Court: MADHYA PRADESH HIGH COURT
Bench: JUSTICE Alok Aradhe
JAIDEEP SHAH Vs. RASHMI SHAH On 18 April 2011
Adultery — Addition of party — In a petition seeking dissolution of marriage on ground of adultery, the date and place of the adultery and the name and address of the person with whom the adultery was committed by the respondent is required to be stated — Duty of Court to issue notice to respondent and co-respondent is in consonance with the principles of natural justice as the finding recorded in suit would adversely affect the reputation of concerned person and such a person should have an opportunity to defend his reputation before such a finding is recorded.
1. Mr. R.K. Sanghi, learned Counsel for the petitioner.
2. Mr. Greeshm Jain with Mr. Dilip Parihar, learned Counsel for respondent No. 2.
3. With the consent of learned Counsel for the parties, the matter is heard finally.
4. In this writ petition under Article 227 of the Constitution of India, the petitioner has challenged the legality and validity of the order dated 7.12.2010 passed by the Trial Court by which the petitioner has been directed to delete the name of respondent No. 2 from the cause title of the petition.
5. Brief facts leading to filing of the writ petition are the petitioner had filed a petition seeking divorce against respondent No. 1 on the ground of adultery and cruelty. In the petition filed by the petitioner under Section 13 of the Hindu Marriage Act, the petitioner impleaded the respondent No. 2 as respondent in the petition. However, the Trial Court held that Section 13 of the Hindu Marriage Act, 1955, relates only to proceedings of divorce between husband and wife and, therefore, the third party cannot be impleaded in the aforesaid proceedings. It was further held that presence of respondent No. 2 is not necessary to pass an effective decree in the case. Accordingly, the petitioner was directed to delete the name of respondent No. 2 from the cause title.

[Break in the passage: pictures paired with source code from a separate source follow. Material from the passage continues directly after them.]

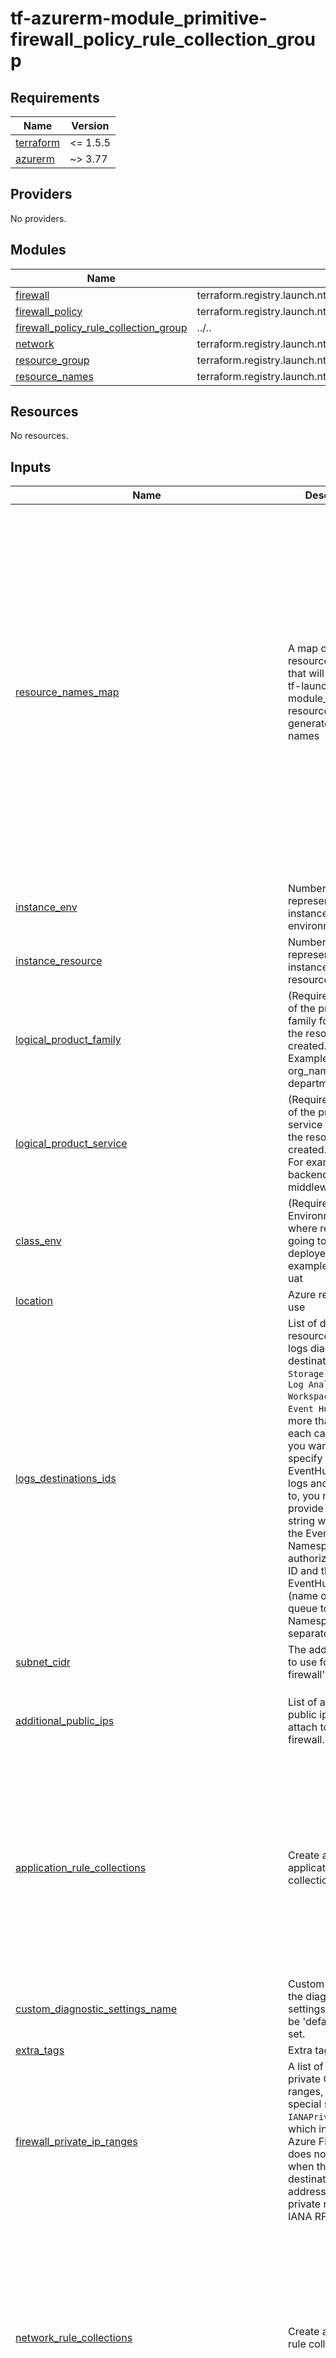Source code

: # tf-azurerm-module_primitive-firewall_policy_rule_collection_group

<!-- BEGINNING OF PRE-COMMIT-TERRAFORM DOCS HOOK -->
## Requirements

| Name | Version |
|------|---------|
| <a name="requirement_terraform"></a> [terraform](#requirement\_terraform) | <= 1.5.5 |
| <a name="requirement_azurerm"></a> [azurerm](#requirement\_azurerm) | ~> 3.77 |

## Providers

No providers.

## Modules

| Name | Source | Version |
|------|--------|---------|
| <a name="module_firewall"></a> [firewall](#module\_firewall) | terraform.registry.launch.nttdata.com/module_primitive/firewall/azurerm | ~> 1.0 |
| <a name="module_firewall_policy"></a> [firewall\_policy](#module\_firewall\_policy) | terraform.registry.launch.nttdata.com/module_primitive/firewall_policy/azurerm | ~> 1.0 |
| <a name="module_firewall_policy_rule_collection_group"></a> [firewall\_policy\_rule\_collection\_group](#module\_firewall\_policy\_rule\_collection\_group) | ../.. | n/a |
| <a name="module_network"></a> [network](#module\_network) | terraform.registry.launch.nttdata.com/module_collection/virtual_network/azurerm | ~> 1.0 |
| <a name="module_resource_group"></a> [resource\_group](#module\_resource\_group) | terraform.registry.launch.nttdata.com/module_primitive/resource_group/azurerm | ~> 1.0 |
| <a name="module_resource_names"></a> [resource\_names](#module\_resource\_names) | terraform.registry.launch.nttdata.com/module_library/resource_name/launch | ~> 1.0 |

## Resources

No resources.

## Inputs

| Name | Description | Type | Default | Required |
|------|-------------|------|---------|:--------:|
| <a name="input_resource_names_map"></a> [resource\_names\_map](#input\_resource\_names\_map) | A map of key to resource\_name that will be used by tf-launch-module\_library-resource\_name to generate resource names | <pre>map(object({<br>    name       = string<br>    max_length = optional(number, 60)<br>  }))</pre> | <pre>{<br>  "firewall": {<br>    "max_length": 80,<br>    "name": "fw"<br>  },<br>  "firewall_policy": {<br>    "max_length": 80,<br>    "name": "fwpolicy"<br>  },<br>  "fw_plcy_rule_colln_grp": {<br>    "max_length": 80,<br>    "name": "fwplcyrulecollngrp"<br>  },<br>  "hub_vnet": {<br>    "max_length": 80,<br>    "name": "hubvnet"<br>  },<br>  "hub_vnet_ip_configuration": {<br>    "max_length": 80,<br>    "name": "ipconfig"<br>  },<br>  "public_ip": {<br>    "max_length": 80,<br>    "name": "pip"<br>  },<br>  "resource_group": {<br>    "max_length": 80,<br>    "name": "rg"<br>  }<br>}</pre> | no |
| <a name="input_instance_env"></a> [instance\_env](#input\_instance\_env) | Number that represents the instance of the environment. | `number` | `0` | no |
| <a name="input_instance_resource"></a> [instance\_resource](#input\_instance\_resource) | Number that represents the instance of the resource. | `number` | `0` | no |
| <a name="input_logical_product_family"></a> [logical\_product\_family](#input\_logical\_product\_family) | (Required) Name of the product family for which the resource is created.<br>    Example: org\_name, department\_name. | `string` | `"launch"` | no |
| <a name="input_logical_product_service"></a> [logical\_product\_service](#input\_logical\_product\_service) | (Required) Name of the product service for which the resource is created.<br>    For example, backend, frontend, middleware etc. | `string` | `"network"` | no |
| <a name="input_class_env"></a> [class\_env](#input\_class\_env) | (Required) Environment where resource is going to be deployed. For example. dev, qa, uat | `string` | `"dev"` | no |
| <a name="input_location"></a> [location](#input\_location) | Azure region to use | `string` | n/a | yes |
| <a name="input_logs_destinations_ids"></a> [logs\_destinations\_ids](#input\_logs\_destinations\_ids) | List of destination resources IDs for logs diagnostic destination. Can be `Storage Account`, `Log Analytics Workspace` and `Event Hub`. No more than one of each can be set. If you want to specify an Azure EventHub to send logs and metrics to, you need to provide a formated string with both the EventHub Namespace authorization send ID and the EventHub name (name of the queue to use in the Namespace) separated by the `|` character. | `list(string)` | `[]` | no |
| <a name="input_subnet_cidr"></a> [subnet\_cidr](#input\_subnet\_cidr) | The address prefix to use for the firewall's subnet | `string` | n/a | yes |
| <a name="input_additional_public_ips"></a> [additional\_public\_ips](#input\_additional\_public\_ips) | List of additional public ips' ids to attach to the firewall. | <pre>list(object(<br>    {<br>      name                 = string,<br>      public_ip_address_id = string<br>  }))</pre> | `[]` | no |
| <a name="input_application_rule_collections"></a> [application\_rule\_collections](#input\_application\_rule\_collections) | Create an application rule collection | <pre>list(object(<br>    {<br>      name     = string,<br>      priority = number,<br>      action   = string,<br>      rules = list(object(<br>        { name             = string,<br>          source_addresses = list(string),<br>          source_ip_groups = list(string),<br>          target_fqdns     = list(string),<br>          protocols = list(object(<br>            { port = string,<br>          type = string }))<br>        }<br>      ))<br>  }))</pre> | `null` | no |
| <a name="input_custom_diagnostic_settings_name"></a> [custom\_diagnostic\_settings\_name](#input\_custom\_diagnostic\_settings\_name) | Custom name of the diagnostics settings, name will be 'default' if not set. | `string` | `"default"` | no |
| <a name="input_extra_tags"></a> [extra\_tags](#input\_extra\_tags) | Extra tags to add | `map(string)` | `{}` | no |
| <a name="input_firewall_private_ip_ranges"></a> [firewall\_private\_ip\_ranges](#input\_firewall\_private\_ip\_ranges) | A list of SNAT private CIDR IP ranges, or the special string `IANAPrivateRanges`, which indicates Azure Firewall does not SNAT when the destination IP address is a private range per IANA RFC 1918. | `list(string)` | <pre>[<br>  "IANAPrivateRanges"<br>]</pre> | no |
| <a name="input_network_rule_collections"></a> [network\_rule\_collections](#input\_network\_rule\_collections) | Create a network rule collection | <pre>list(object({<br>    name     = string,<br>    priority = number,<br>    action   = string,<br>    rules = list(object({<br>      name                  = string,<br>      source_addresses      = list(string),<br>      source_ip_groups      = optional(list(string)),<br>      destination_ports     = list(string),<br>      destination_addresses = list(string),<br>      destination_ip_groups = optional(list(string)),<br>      destination_fqdns     = optional(list(string)),<br>      protocols             = list(string)<br>    }))<br>  }))</pre> | `null` | no |
| <a name="input_public_ip_zones"></a> [public\_ip\_zones](#input\_public\_ip\_zones) | (Optional)Public IP zones to configure. | `list(number)` | <pre>[<br>  1,<br>  2,<br>  3<br>]</pre> | no |
| <a name="input_sku_tier"></a> [sku\_tier](#input\_sku\_tier) | SKU tier of the Firewall. Possible values are `Premium` and `Standard` | `string` | `"Standard"` | no |
| <a name="input_zones"></a> [zones](#input\_zones) | (Optional)Specifies a list of Availability Zones in which this Azure Firewall should be located. Changing this forces a new Azure Firewall to be created. | `list(number)` | `null` | no |
| <a name="input_address_space"></a> [address\_space](#input\_address\_space) | The address space that is used the virtual network. | `list(string)` | n/a | yes |
| <a name="input_subnet_prefixes"></a> [subnet\_prefixes](#input\_subnet\_prefixes) | The address prefixes to use for the subnet. | `list(string)` | n/a | yes |
| <a name="input_bgp_community"></a> [bgp\_community](#input\_bgp\_community) | The BGP community to use for the virtual network. | `string` | `null` | no |
| <a name="input_ddos_protection_plan"></a> [ddos\_protection\_plan](#input\_ddos\_protection\_plan) | The DDoS protection plan to associate with the virtual network. | <pre>object(<br>    {<br>      enable = bool<br>      id     = string<br>    }<br>  )</pre> | `null` | no |
| <a name="input_nsg_ids"></a> [nsg\_ids](#input\_nsg\_ids) | The IDs of the network security groups to associate with the subnet. | `map(string)` | `{}` | no |
| <a name="input_route_tables_ids"></a> [route\_tables\_ids](#input\_route\_tables\_ids) | The IDs of the route tables to associate with the subnet. | `map(string)` | `{}` | no |
| <a name="input_subnet_delegation"></a> [subnet\_delegation](#input\_subnet\_delegation) | The subnet delegation to associate with the subnet. | `map(map(any))` | `{}` | no |
| <a name="input_subnet_enforce_private_link_endpoint_network_policies"></a> [subnet\_enforce\_private\_link\_endpoint\_network\_policies](#input\_subnet\_enforce\_private\_link\_endpoint\_network\_policies) | Controls if private link endpoint network policies should be enforced on the subnet. | `map(bool)` | `{}` | no |
| <a name="input_subnet_enforce_private_link_service_network_policies"></a> [subnet\_enforce\_private\_link\_service\_network\_policies](#input\_subnet\_enforce\_private\_link\_service\_network\_policies) | Controls if private link service network policies should be enforced on the subnet. | `map(bool)` | `{}` | no |
| <a name="input_subnet_service_endpoints"></a> [subnet\_service\_endpoints](#input\_subnet\_service\_endpoints) | value of the service endpoints to associate with the subnet. | `map(list(string))` | `{}` | no |
| <a name="input_tags"></a> [tags](#input\_tags) | A mapping of tags to assign to the resource. | `map(string)` | `{}` | no |
| <a name="input_tracing_tags_enabled"></a> [tracing\_tags\_enabled](#input\_tracing\_tags\_enabled) | Controls if tracing tags should be enabled on the subnet. | `bool` | `false` | no |
| <a name="input_tracing_tags_prefix"></a> [tracing\_tags\_prefix](#input\_tracing\_tags\_prefix) | The prefix to use for the subnet tracing tag. | `string` | `""` | no |
| <a name="input_use_for_each"></a> [use\_for\_each](#input\_use\_for\_each) | Controls if the subnet should be created for each. | `bool` | n/a | yes |
| <a name="input_priority"></a> [priority](#input\_priority) | (Required) The priority of the Firewall Policy Rule Collection Group. The range is 100-65000. | `number` | n/a | yes |
| <a name="input_application_rule_collection"></a> [application\_rule\_collection](#input\_application\_rule\_collection) | (Optional) The Application Rule Collection to use in this Firewall Policy Rule Collection Group. | <pre>list(object({<br>    name     = string<br>    action   = string<br>    priority = number<br>    rule = list(object({<br>      name        = string<br>      description = optional(string)<br>      protocols = optional(list(object({<br>        type = string<br>        port = number<br>      })))<br>      http_headers = optional(list(object({<br>        name  = string<br>        value = string<br>      })))<br>      source_addresses      = optional(list(string))<br>      source_ip_groups      = optional(list(string))<br>      destination_addresses = optional(list(string))<br>      destination_urls      = optional(list(string))<br>      destination_fqdns     = optional(list(string))<br>      destination_fqdn_tags = optional(list(string))<br>      terminate_tls         = optional(bool)<br>      web_categories        = optional(list(string))<br>    }))<br>  }))</pre> | `[]` | no |
| <a name="input_network_rule_collection"></a> [network\_rule\_collection](#input\_network\_rule\_collection) | (Optional) The Network Rule Collection to use in this Firewall Policy Rule Collection Group. | <pre>list(object({<br>    name     = string<br>    action   = string<br>    priority = number<br>    rule = list(object({<br>      name                  = string<br>      description           = optional(string)<br>      protocols             = list(string)<br>      destination_ports     = list(string)<br>      source_addresses      = optional(list(string))<br>      source_ip_groups      = optional(list(string))<br>      destination_addresses = optional(list(string))<br>      destination_fqdns     = optional(list(string))<br>    }))<br>  }))</pre> | `[]` | no |
| <a name="input_nat_rule_collection"></a> [nat\_rule\_collection](#input\_nat\_rule\_collection) | (Optional) The NAT Rule Collection to use in this Firewall Policy Rule Collection Group. | <pre>list(object({<br>    name     = string<br>    action   = string<br>    priority = number<br>    rule = list(object({<br>      name                = string<br>      description         = optional(string)<br>      protocols           = list(string)<br>      source_addresses    = optional(list(string))<br>      source_ip_groups    = optional(list(string))<br>      destination_ports   = optional(list(string))<br>      destination_address = optional(string)<br>      translated_address  = optional(string)<br>      translated_port     = number<br>      translated_fqdn     = optional(string)<br>    }))<br>  }))</pre> | `[]` | no |

## Outputs

| Name | Description |
|------|-------------|
| <a name="output_firewall_ids"></a> [firewall\_ids](#output\_firewall\_ids) | Firewall generated ids |
| <a name="output_firewall_names"></a> [firewall\_names](#output\_firewall\_names) | Firewall names |
| <a name="output_private_ip_addresses"></a> [private\_ip\_addresses](#output\_private\_ip\_addresses) | Firewall private IP |
| <a name="output_public_ip_addresses"></a> [public\_ip\_addresses](#output\_public\_ip\_addresses) | Firewall public IP |
| <a name="output_subnet_ids"></a> [subnet\_ids](#output\_subnet\_ids) | ID of the subnet attached to the firewall |
| <a name="output_resource_group_name"></a> [resource\_group\_name](#output\_resource\_group\_name) | Resource group name |
| <a name="output_policy_name"></a> [policy\_name](#output\_policy\_name) | Firewall policy name |
| <a name="output_policy_rule_collection_group_name"></a> [policy\_rule\_collection\_group\_name](#output\_policy\_rule\_collection\_group\_name) | Firewall policy rule collection group name |
| <a name="output_policy_rule_collection_group_id"></a> [policy\_rule\_collection\_group\_id](#output\_policy\_rule\_collection\_group\_id) | The ID of the firewall policy rule collection group |
<!-- END OF PRE-COMMIT-TERRAFORM DOCS HOOK -->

6. Mr. R.K. Sanghi, learned Counsel for the petitioner has referred to Rule 2 as well as Rule 5 of the Rules framed by this Court under the provisions of Hindu Marriage Act. Learned Counsel for the petitioner submits that under Rule 2(7)(e)(2), in a petition of divorce on the ground of adultery, rape or sodomy, the date and the place of the act or the acts and the name and address of the person or persons with whom these acts were committed by the respondent are required to be mentioned. While referring to Rule 5 of the Rules, learned Counsel for the petitioner has submitted that Rule 5 enjoins a duty on the Court to issue notice to the respondent and co-respondent, if any. Learned Counsel for the petitioner has further submitted that in a petition based on adultery, the Court will have to record a finding that the spouse has voluntarily sexual intercourse with another person and, therefore, such a finding will adversely affect the reputation of a person who has alleged to have committed an adulterous act and, therefore, an adulterer is a proper party to the petition. In support of his submission, learned Counsel for the petitioner has placed reliance on a Division Bench decision of Karnataka High Court in the case of Arun Kumar Agrawal v. Radha Arun, I (2004) CLT 301=AIR 2003 Kar. 508.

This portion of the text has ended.